*Aim of the task*
Begin with the first line below and retype each line exactly through the line containing "Copyright (c) 2003-2025, [CKSource](http://cksource.com)". Any pictures are to be left out.

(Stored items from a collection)
────────────────────

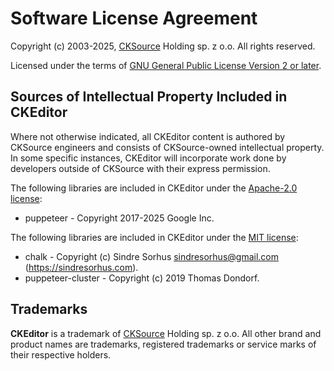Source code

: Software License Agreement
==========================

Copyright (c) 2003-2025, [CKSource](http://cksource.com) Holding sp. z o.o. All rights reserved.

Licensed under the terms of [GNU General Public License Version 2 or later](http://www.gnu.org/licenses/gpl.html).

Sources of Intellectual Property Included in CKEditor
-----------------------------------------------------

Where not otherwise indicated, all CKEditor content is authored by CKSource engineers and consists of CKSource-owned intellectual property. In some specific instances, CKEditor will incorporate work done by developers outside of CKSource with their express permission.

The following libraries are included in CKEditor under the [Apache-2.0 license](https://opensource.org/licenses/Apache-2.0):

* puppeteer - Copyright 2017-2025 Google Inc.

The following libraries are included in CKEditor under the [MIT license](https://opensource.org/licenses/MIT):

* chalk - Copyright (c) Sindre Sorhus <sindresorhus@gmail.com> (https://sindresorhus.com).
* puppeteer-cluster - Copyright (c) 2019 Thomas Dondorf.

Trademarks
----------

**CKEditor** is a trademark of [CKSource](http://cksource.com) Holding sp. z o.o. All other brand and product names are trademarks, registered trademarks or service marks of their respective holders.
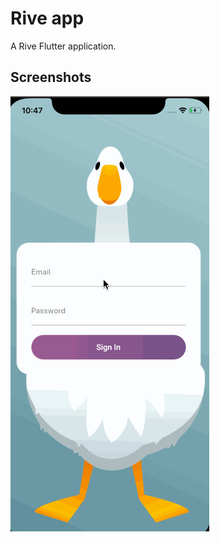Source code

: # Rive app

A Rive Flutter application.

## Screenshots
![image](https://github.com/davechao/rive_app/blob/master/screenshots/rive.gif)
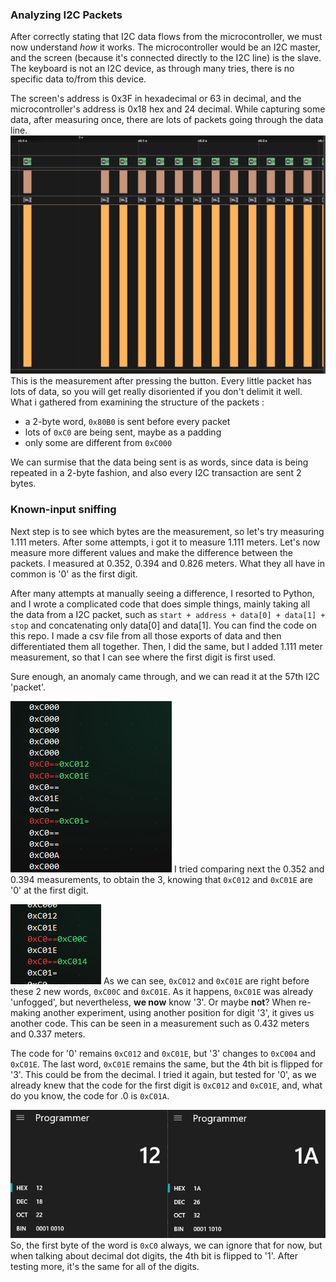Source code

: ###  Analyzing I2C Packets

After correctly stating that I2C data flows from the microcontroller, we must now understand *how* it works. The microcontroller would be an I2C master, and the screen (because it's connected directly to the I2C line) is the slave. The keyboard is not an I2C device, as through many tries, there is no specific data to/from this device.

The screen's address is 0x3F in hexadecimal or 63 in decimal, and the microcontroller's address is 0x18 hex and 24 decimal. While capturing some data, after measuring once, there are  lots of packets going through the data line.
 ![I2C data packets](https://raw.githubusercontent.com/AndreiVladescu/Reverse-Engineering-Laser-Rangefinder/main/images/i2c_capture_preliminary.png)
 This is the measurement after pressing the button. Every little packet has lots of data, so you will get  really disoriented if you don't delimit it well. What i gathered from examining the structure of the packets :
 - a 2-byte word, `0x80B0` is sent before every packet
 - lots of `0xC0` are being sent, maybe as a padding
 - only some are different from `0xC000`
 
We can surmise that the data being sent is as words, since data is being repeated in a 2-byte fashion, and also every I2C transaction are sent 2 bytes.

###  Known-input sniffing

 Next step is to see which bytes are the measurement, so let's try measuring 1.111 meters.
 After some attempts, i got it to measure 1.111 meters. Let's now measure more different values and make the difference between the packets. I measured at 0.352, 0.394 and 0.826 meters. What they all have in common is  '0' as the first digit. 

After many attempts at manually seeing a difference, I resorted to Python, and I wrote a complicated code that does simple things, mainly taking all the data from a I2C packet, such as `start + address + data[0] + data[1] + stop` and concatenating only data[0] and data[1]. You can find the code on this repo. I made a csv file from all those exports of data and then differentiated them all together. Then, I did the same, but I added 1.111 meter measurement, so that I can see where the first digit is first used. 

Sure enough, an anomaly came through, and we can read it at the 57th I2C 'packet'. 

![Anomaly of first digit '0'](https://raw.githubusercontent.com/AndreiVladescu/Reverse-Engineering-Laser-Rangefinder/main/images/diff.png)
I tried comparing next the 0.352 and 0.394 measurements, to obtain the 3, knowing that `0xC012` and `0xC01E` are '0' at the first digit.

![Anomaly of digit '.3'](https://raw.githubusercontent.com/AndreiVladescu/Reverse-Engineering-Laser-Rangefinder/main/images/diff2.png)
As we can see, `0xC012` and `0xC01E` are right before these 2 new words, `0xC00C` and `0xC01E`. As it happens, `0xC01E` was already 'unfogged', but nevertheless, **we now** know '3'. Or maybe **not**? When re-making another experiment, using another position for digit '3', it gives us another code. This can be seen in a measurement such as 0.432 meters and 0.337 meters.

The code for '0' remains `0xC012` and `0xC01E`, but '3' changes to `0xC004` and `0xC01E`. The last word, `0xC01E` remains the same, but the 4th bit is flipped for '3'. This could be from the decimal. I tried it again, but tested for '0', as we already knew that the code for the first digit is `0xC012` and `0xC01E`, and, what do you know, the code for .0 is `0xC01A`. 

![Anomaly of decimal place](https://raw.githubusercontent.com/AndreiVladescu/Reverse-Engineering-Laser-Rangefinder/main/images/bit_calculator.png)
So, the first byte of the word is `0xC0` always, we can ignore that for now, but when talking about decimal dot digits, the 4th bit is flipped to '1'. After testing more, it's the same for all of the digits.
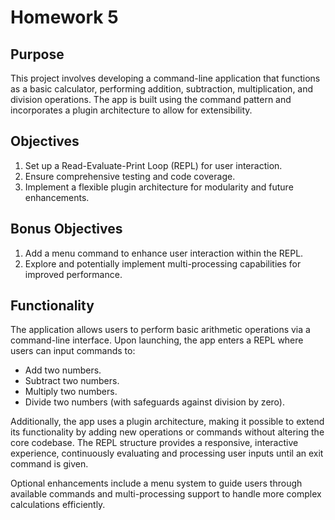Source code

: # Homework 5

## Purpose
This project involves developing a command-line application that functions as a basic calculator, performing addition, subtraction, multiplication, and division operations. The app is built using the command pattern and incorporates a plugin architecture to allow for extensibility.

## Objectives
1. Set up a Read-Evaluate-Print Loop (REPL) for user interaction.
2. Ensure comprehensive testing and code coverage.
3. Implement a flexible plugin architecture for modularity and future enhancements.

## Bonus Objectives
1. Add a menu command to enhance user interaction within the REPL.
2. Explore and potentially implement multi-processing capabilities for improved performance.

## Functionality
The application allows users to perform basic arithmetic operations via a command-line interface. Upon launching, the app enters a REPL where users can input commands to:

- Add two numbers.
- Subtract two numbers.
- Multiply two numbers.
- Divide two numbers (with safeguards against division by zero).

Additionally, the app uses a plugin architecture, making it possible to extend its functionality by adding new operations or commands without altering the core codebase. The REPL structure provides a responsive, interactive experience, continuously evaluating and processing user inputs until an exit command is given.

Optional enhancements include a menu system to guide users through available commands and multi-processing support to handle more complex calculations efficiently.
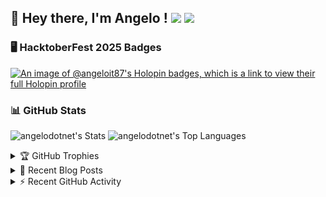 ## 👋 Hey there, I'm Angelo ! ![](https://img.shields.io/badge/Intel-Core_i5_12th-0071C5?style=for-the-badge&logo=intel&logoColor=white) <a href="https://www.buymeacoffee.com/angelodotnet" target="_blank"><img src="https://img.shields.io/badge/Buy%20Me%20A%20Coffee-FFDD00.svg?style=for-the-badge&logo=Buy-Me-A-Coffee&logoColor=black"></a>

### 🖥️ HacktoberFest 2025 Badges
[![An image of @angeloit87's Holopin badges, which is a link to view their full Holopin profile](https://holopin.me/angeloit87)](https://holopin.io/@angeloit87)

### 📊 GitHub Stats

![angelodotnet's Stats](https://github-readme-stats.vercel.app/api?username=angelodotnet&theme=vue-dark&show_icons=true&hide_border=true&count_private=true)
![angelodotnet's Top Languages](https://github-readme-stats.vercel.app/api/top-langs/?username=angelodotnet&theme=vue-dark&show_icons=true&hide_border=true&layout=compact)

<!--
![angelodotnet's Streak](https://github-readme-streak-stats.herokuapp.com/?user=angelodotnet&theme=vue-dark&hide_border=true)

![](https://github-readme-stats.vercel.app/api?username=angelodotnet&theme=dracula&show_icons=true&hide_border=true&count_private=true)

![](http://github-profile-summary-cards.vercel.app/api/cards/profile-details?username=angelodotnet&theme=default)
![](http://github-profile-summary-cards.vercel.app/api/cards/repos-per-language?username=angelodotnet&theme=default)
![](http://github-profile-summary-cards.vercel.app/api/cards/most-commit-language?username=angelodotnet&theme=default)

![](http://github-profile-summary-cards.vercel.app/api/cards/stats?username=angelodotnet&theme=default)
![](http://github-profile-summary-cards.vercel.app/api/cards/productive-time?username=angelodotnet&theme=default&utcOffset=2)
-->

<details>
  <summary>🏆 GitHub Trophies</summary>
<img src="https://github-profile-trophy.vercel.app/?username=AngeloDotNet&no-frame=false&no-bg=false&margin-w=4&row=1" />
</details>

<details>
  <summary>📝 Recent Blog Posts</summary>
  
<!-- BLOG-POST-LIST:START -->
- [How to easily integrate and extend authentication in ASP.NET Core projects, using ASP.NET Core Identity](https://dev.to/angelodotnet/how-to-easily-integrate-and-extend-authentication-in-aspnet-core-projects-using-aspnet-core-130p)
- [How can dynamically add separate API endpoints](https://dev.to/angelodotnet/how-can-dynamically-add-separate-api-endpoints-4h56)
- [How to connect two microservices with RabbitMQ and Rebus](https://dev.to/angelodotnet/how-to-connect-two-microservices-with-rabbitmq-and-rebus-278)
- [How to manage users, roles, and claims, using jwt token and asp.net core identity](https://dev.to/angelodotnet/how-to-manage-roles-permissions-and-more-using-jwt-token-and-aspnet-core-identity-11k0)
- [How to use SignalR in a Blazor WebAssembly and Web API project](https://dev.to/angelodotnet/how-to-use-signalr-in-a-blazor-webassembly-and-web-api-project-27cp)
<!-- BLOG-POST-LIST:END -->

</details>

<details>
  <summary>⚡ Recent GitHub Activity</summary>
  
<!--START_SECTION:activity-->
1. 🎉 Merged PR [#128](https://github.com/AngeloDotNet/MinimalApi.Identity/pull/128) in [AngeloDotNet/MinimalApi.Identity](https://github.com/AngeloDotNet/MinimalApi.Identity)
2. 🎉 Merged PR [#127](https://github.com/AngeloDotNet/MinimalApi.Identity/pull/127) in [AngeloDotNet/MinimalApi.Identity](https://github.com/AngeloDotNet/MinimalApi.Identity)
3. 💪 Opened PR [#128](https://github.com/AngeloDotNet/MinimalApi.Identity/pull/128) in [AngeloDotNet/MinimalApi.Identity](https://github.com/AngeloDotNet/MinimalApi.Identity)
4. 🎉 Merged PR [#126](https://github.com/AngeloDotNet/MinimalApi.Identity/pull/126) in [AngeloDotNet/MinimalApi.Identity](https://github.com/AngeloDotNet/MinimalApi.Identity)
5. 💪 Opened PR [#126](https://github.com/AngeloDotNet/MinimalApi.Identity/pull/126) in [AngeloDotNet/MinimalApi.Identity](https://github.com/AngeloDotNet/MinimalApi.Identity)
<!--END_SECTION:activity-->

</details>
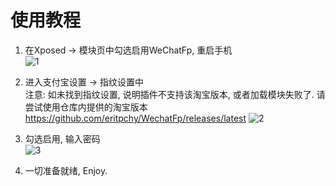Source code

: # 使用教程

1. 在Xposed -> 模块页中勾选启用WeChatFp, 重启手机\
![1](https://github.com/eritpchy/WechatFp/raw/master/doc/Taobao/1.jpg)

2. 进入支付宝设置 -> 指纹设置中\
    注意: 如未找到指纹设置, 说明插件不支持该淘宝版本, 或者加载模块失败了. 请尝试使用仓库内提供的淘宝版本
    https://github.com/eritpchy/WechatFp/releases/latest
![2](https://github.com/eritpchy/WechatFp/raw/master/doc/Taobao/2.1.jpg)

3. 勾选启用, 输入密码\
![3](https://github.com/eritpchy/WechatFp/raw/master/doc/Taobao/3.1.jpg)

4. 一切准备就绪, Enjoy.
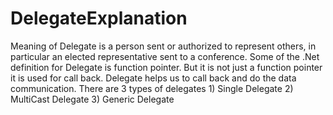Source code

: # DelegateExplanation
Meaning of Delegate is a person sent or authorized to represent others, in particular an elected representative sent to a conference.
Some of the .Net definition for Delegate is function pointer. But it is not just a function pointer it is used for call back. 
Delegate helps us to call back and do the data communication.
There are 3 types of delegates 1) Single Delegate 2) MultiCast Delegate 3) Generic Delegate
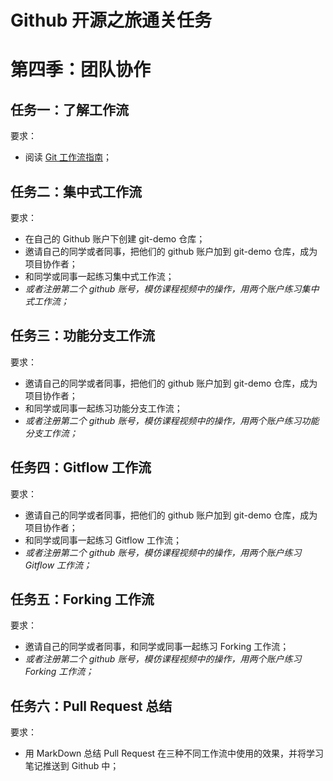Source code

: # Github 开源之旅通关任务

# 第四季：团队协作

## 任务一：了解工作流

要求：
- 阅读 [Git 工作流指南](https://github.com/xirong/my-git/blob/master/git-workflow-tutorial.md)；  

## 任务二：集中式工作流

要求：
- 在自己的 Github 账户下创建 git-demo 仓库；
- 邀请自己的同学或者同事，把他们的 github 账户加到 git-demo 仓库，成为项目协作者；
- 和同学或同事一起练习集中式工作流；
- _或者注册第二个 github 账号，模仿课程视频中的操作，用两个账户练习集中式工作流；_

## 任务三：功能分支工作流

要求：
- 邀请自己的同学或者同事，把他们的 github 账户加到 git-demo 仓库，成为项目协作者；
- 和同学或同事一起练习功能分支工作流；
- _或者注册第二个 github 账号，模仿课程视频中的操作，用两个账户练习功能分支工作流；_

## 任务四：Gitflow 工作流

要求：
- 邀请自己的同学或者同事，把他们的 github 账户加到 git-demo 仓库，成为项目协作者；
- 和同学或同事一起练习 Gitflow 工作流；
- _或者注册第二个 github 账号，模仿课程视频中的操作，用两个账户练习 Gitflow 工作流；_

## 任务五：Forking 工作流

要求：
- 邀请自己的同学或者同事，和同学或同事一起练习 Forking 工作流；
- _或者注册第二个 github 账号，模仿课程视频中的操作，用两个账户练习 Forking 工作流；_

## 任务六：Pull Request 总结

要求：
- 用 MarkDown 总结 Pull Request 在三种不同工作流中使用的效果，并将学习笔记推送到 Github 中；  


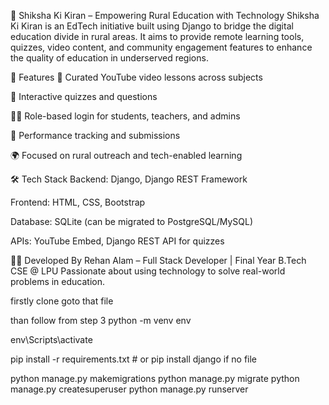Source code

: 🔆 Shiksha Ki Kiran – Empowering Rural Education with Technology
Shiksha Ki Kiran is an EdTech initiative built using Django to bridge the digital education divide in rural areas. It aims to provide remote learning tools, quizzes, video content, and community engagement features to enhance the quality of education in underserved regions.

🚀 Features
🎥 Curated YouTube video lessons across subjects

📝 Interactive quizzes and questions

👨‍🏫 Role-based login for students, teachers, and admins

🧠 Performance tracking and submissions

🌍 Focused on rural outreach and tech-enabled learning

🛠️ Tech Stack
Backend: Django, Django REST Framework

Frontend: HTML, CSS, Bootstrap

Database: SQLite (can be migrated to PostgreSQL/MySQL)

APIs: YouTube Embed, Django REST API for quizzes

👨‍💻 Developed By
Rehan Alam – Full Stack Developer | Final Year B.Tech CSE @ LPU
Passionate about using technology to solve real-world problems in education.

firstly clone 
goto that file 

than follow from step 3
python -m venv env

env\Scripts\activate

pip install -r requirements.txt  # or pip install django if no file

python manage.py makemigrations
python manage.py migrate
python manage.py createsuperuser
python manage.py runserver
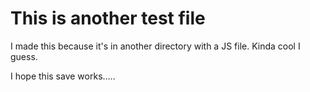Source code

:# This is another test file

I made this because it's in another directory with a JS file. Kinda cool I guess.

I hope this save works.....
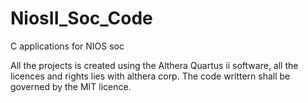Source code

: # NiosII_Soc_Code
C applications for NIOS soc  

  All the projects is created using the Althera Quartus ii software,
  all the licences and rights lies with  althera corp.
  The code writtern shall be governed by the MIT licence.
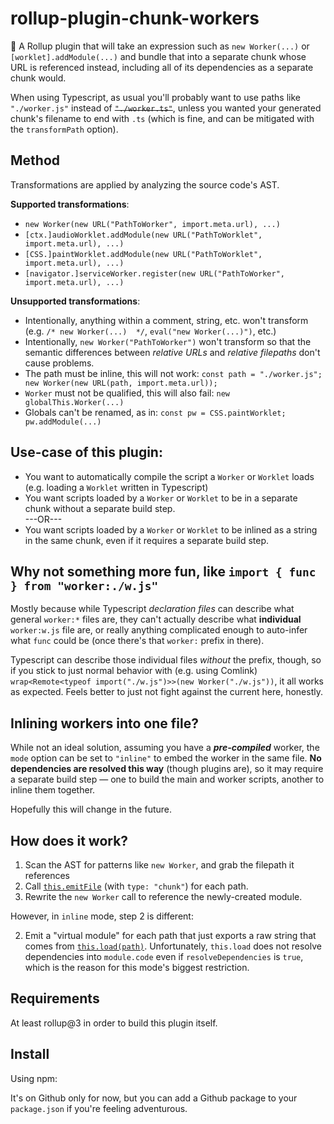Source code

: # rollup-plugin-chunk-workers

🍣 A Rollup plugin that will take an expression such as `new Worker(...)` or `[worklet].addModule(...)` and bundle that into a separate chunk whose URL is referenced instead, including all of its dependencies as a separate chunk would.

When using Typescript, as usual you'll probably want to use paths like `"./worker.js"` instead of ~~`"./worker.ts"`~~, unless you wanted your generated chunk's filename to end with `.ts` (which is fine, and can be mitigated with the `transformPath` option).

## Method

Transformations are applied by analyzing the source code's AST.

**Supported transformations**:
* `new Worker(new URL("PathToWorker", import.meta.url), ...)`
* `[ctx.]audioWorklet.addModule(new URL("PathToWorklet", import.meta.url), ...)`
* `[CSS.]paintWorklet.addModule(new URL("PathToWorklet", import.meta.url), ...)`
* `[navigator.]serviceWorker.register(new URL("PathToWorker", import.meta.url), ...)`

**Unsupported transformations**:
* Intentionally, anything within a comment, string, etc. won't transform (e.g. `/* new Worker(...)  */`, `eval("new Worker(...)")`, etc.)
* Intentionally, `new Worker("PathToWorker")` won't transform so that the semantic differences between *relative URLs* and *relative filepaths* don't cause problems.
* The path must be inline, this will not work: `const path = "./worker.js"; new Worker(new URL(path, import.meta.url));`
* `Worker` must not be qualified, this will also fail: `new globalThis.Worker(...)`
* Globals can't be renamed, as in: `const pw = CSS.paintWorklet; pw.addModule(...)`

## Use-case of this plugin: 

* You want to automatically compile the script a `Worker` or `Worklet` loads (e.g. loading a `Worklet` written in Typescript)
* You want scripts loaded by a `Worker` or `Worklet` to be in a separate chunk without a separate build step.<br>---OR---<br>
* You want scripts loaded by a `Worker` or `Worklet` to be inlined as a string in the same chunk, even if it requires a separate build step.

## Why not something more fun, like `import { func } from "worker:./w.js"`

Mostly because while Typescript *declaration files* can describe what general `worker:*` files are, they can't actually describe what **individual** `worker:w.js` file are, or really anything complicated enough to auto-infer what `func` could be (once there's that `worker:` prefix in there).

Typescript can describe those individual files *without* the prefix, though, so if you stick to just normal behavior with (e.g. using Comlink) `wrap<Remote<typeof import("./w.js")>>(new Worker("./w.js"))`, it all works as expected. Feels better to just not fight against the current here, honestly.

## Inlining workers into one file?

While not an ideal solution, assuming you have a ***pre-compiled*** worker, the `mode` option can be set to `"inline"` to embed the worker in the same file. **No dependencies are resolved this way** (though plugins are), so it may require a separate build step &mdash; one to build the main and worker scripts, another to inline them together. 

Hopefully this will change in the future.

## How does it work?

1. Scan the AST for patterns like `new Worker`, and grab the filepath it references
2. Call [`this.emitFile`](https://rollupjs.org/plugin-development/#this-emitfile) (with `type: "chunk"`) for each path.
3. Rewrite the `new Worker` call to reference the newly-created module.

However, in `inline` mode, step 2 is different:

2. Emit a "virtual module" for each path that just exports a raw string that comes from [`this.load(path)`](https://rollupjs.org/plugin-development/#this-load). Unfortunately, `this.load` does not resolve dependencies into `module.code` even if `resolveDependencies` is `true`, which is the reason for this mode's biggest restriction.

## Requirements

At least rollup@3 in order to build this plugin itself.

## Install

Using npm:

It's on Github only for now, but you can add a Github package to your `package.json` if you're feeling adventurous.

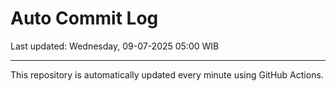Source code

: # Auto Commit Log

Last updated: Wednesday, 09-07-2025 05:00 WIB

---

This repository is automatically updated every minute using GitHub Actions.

────────────────────

*Answer to the exercise*
Source code

: Software License Agreement
==========================

Copyright (c) 2003-2025, [CKSource](http://cksource.com) Holding sp. z o.o. All rights reserved.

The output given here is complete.